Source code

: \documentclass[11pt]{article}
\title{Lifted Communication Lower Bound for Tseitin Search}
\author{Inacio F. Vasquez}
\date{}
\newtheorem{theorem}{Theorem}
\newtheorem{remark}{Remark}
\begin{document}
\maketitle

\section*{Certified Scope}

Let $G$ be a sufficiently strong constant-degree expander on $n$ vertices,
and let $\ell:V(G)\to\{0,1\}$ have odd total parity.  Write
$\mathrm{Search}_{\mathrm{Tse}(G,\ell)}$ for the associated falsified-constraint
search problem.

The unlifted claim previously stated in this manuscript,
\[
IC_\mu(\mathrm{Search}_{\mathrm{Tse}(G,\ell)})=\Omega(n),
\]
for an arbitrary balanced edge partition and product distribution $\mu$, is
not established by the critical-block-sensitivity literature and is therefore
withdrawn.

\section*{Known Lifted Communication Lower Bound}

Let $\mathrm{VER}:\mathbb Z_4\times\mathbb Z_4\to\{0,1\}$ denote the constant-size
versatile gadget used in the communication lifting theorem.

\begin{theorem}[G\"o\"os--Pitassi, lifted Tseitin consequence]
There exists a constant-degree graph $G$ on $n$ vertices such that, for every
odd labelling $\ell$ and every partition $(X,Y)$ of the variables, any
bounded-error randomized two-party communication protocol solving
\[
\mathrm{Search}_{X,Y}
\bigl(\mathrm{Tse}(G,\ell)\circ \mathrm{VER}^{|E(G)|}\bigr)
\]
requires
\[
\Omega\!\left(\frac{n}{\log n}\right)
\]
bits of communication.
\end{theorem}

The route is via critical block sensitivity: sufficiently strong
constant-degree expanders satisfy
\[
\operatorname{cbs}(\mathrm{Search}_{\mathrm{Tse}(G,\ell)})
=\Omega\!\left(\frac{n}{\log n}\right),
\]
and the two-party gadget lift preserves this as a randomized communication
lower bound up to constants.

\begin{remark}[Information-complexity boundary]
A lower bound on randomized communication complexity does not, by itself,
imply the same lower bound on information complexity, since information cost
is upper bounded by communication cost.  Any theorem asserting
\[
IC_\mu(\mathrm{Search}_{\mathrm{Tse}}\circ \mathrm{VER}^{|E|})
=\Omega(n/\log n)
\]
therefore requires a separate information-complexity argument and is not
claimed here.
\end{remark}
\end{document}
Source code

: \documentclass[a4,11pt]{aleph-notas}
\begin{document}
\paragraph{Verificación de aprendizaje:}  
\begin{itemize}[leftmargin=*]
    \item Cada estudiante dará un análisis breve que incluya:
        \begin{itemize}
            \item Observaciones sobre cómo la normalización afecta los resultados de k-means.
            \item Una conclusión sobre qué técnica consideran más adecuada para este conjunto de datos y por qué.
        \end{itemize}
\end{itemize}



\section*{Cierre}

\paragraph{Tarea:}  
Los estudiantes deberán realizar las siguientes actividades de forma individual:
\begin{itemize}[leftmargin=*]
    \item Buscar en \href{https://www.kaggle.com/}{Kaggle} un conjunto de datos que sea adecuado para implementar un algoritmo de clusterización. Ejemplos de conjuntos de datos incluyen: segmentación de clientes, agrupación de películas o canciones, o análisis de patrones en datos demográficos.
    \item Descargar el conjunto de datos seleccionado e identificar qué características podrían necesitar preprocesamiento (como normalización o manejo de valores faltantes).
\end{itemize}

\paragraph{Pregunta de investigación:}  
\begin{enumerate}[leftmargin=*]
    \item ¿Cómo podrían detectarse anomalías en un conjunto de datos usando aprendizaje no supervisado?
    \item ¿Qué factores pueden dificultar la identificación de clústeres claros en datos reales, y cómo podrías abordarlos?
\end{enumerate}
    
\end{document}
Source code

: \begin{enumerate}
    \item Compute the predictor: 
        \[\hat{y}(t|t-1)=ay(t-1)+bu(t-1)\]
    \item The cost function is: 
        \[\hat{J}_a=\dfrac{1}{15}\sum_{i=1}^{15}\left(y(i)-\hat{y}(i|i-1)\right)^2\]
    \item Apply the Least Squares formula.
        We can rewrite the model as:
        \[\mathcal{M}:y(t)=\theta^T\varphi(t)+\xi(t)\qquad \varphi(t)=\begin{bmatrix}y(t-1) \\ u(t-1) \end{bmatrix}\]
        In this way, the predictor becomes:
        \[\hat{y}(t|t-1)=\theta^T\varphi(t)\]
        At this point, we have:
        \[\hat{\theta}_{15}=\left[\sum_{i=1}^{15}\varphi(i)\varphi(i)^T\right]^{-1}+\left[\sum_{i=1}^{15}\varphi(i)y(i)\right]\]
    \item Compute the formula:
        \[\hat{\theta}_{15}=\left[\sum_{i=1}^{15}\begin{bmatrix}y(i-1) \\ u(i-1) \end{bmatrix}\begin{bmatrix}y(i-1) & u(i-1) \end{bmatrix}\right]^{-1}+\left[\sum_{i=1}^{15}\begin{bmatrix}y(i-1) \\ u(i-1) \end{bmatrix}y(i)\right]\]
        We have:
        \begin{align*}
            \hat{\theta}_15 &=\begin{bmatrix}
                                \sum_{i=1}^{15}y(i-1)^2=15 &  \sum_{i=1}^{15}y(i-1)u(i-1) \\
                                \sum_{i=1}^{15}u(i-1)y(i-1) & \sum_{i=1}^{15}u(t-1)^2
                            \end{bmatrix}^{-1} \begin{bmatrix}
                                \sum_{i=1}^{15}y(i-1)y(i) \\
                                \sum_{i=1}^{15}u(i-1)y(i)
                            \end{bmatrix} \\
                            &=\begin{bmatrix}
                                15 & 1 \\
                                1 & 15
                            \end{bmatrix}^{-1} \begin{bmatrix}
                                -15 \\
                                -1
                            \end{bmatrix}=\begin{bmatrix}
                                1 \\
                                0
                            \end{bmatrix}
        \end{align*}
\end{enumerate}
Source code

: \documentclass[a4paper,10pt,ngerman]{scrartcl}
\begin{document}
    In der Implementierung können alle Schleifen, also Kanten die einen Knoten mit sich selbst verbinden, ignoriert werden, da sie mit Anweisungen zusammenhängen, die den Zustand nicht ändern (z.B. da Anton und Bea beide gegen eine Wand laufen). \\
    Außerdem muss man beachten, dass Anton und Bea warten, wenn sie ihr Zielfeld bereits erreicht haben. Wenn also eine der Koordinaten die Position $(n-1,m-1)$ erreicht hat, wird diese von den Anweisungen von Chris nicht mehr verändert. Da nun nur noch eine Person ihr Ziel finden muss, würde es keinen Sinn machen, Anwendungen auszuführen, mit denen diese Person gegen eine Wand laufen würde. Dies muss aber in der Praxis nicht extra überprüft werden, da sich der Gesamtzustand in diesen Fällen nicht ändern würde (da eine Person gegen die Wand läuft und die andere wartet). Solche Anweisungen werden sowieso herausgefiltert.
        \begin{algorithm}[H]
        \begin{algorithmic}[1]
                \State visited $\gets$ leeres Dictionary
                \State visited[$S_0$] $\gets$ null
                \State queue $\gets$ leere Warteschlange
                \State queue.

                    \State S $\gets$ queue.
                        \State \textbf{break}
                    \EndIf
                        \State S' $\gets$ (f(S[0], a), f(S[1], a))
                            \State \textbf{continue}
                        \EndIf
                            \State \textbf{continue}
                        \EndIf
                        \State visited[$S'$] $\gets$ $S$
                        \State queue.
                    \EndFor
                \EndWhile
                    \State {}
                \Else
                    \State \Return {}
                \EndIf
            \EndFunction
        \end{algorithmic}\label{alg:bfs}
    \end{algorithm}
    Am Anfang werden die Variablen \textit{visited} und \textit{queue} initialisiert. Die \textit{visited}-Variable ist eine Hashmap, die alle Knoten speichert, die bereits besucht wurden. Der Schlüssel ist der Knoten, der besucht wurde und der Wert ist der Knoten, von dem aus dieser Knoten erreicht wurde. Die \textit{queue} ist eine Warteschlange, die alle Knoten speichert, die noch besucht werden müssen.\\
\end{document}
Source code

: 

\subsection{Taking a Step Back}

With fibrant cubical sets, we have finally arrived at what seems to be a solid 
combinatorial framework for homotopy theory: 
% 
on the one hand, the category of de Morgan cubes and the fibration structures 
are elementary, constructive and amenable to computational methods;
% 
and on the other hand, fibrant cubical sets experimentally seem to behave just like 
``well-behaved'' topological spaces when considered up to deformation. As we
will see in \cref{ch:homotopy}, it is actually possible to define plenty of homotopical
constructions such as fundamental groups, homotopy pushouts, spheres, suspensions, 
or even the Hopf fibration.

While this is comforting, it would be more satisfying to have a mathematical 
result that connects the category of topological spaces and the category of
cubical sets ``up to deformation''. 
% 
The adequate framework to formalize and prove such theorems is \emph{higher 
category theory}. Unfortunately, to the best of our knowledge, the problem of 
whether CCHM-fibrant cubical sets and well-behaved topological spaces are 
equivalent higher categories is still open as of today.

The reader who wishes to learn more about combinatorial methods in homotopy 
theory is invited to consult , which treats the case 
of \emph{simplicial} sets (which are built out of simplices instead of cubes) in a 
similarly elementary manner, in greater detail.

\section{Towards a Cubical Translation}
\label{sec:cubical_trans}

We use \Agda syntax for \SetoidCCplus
########
## EXERCISE OBJECTIVE
Out of the data above, transcribe exactly and only the lines starting with the line that has "A lower bound" and going on through the line that has "Cada estudiante dará", both included.

## EXERCISE RESPONSE
A lower bound on randomized communication complexity does not, by itself,
imply the same lower bound on information complexity, since information cost
is upper bounded by communication cost.  Any theorem asserting
\[
IC_\mu(\mathrm{Search}_{\mathrm{Tse}}\circ \mathrm{VER}^{|E|})
=\Omega(n/\log n)
\]
therefore requires a separate information-complexity argument and is not
claimed here.
\end{remark}
\end{document}
Source code

: \documentclass[a4,11pt]{aleph-notas}
\begin{document}
\paragraph{Verificación de aprendizaje:}  
\begin{itemize}[leftmargin=*]
    \item Cada estudiante dará un análisis breve que incluya:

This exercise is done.